Saved entries:
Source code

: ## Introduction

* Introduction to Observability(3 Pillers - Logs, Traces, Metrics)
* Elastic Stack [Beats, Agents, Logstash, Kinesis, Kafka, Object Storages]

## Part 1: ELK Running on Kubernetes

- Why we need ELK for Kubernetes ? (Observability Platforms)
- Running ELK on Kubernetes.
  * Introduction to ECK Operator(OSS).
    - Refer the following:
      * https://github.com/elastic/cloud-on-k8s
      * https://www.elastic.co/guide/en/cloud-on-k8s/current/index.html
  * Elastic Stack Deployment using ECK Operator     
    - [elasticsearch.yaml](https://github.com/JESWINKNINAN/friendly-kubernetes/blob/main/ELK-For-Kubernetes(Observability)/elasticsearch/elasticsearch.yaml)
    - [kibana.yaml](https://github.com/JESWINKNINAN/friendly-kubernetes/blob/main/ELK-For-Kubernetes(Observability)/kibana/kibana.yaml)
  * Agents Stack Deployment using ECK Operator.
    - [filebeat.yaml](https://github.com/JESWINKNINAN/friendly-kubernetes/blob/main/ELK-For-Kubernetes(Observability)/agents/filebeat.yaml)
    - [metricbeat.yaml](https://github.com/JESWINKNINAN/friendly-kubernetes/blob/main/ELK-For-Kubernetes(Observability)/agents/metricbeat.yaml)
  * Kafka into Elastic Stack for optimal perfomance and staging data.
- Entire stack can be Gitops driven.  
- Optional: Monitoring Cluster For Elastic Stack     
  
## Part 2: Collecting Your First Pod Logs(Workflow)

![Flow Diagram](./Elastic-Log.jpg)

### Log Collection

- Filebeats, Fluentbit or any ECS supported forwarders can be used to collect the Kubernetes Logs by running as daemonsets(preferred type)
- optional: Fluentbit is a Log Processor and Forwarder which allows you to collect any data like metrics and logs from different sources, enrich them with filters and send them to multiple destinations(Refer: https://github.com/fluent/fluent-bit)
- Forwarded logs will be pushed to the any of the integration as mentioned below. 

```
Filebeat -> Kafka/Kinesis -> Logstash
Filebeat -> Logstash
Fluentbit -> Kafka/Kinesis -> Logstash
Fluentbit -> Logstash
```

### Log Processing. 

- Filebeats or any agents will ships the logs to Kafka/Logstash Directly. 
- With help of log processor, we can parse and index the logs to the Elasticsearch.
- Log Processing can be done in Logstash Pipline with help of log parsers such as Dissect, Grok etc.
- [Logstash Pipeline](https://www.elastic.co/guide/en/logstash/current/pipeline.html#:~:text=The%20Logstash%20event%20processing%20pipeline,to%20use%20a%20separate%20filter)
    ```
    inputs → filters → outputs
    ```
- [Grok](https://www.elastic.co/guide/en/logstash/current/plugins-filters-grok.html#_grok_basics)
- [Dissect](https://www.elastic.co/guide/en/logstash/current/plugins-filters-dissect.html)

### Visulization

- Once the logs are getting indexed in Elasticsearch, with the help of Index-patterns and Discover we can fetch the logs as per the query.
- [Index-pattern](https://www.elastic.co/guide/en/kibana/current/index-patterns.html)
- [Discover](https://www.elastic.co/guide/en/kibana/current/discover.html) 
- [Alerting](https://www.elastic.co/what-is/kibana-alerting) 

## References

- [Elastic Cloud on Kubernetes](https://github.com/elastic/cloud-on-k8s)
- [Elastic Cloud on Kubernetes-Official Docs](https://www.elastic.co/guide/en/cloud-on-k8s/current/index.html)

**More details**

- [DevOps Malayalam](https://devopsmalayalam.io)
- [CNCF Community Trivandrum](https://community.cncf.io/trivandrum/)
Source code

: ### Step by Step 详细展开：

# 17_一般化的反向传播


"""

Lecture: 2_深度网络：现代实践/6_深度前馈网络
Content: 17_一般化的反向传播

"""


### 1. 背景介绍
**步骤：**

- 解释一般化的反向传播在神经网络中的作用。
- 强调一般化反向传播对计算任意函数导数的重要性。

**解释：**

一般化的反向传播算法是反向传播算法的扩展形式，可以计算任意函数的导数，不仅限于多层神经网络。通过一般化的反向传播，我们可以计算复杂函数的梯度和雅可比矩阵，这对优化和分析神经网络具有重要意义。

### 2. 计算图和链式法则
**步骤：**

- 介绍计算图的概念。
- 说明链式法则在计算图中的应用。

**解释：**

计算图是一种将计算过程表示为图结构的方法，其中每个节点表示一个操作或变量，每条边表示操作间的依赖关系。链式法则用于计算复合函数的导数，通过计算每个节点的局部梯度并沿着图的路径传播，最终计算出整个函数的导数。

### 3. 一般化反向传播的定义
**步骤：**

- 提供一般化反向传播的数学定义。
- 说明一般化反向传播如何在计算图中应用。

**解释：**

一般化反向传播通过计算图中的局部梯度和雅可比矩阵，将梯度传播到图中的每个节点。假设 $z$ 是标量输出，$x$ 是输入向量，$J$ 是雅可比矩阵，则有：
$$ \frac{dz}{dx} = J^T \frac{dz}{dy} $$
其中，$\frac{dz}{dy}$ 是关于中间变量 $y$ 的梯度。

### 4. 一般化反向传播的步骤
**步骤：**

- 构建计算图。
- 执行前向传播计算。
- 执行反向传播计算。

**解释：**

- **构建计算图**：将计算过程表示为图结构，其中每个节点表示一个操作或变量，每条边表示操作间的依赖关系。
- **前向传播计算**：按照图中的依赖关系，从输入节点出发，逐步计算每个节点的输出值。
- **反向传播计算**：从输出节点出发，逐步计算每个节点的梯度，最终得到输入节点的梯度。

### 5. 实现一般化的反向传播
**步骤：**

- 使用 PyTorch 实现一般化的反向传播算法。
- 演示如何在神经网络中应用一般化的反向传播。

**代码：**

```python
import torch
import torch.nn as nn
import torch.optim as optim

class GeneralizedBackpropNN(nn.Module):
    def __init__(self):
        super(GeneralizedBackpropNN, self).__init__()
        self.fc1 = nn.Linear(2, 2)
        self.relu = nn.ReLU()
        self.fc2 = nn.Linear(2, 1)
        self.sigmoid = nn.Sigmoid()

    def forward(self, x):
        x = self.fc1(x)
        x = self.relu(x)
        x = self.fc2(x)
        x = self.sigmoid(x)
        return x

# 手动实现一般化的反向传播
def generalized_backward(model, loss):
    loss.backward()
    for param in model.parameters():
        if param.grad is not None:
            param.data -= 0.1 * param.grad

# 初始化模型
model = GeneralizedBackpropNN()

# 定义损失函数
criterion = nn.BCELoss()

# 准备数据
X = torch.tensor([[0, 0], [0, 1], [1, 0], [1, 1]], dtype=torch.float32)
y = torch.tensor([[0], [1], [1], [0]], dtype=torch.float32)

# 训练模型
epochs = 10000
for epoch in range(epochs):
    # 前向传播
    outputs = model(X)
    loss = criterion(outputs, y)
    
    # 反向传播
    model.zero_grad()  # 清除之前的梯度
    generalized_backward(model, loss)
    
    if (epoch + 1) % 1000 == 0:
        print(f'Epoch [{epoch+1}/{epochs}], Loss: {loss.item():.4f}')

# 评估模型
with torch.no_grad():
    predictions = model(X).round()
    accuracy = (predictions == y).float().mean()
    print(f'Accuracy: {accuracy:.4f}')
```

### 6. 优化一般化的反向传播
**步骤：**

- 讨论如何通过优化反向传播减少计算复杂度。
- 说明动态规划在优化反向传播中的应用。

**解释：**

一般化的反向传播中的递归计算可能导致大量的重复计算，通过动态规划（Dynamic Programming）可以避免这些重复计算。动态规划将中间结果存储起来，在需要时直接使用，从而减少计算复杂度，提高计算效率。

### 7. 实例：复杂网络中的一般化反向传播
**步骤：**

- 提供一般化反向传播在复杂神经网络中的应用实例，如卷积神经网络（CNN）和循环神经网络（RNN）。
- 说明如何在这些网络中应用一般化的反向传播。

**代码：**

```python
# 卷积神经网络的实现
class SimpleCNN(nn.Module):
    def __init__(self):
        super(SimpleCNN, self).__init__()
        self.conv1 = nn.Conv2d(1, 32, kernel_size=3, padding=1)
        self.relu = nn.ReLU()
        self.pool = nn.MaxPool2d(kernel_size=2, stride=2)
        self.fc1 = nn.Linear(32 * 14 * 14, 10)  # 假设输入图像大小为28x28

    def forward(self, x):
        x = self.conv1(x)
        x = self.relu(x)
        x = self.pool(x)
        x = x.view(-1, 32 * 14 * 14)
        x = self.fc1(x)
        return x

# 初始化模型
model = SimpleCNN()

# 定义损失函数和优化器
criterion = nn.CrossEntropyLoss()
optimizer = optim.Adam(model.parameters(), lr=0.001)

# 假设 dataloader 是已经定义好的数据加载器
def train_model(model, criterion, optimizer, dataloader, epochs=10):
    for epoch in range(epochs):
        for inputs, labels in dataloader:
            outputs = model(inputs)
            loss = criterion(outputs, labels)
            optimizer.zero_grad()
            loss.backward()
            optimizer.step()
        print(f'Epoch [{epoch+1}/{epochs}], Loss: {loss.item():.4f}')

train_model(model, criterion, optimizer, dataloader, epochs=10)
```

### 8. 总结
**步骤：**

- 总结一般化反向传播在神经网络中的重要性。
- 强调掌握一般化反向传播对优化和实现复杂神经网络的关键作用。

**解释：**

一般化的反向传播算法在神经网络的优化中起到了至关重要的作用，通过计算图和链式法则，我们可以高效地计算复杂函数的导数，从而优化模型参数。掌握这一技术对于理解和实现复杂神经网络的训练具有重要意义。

**WHAT THE EXERCISE ASKS**
Would you filter the records and copy out each line containing "parameters"?

**RESPONSE FOR THIS EXERCISE**
    for param in model.parameters():
optimizer = optim.Adam(model.parameters(), lr=0.001)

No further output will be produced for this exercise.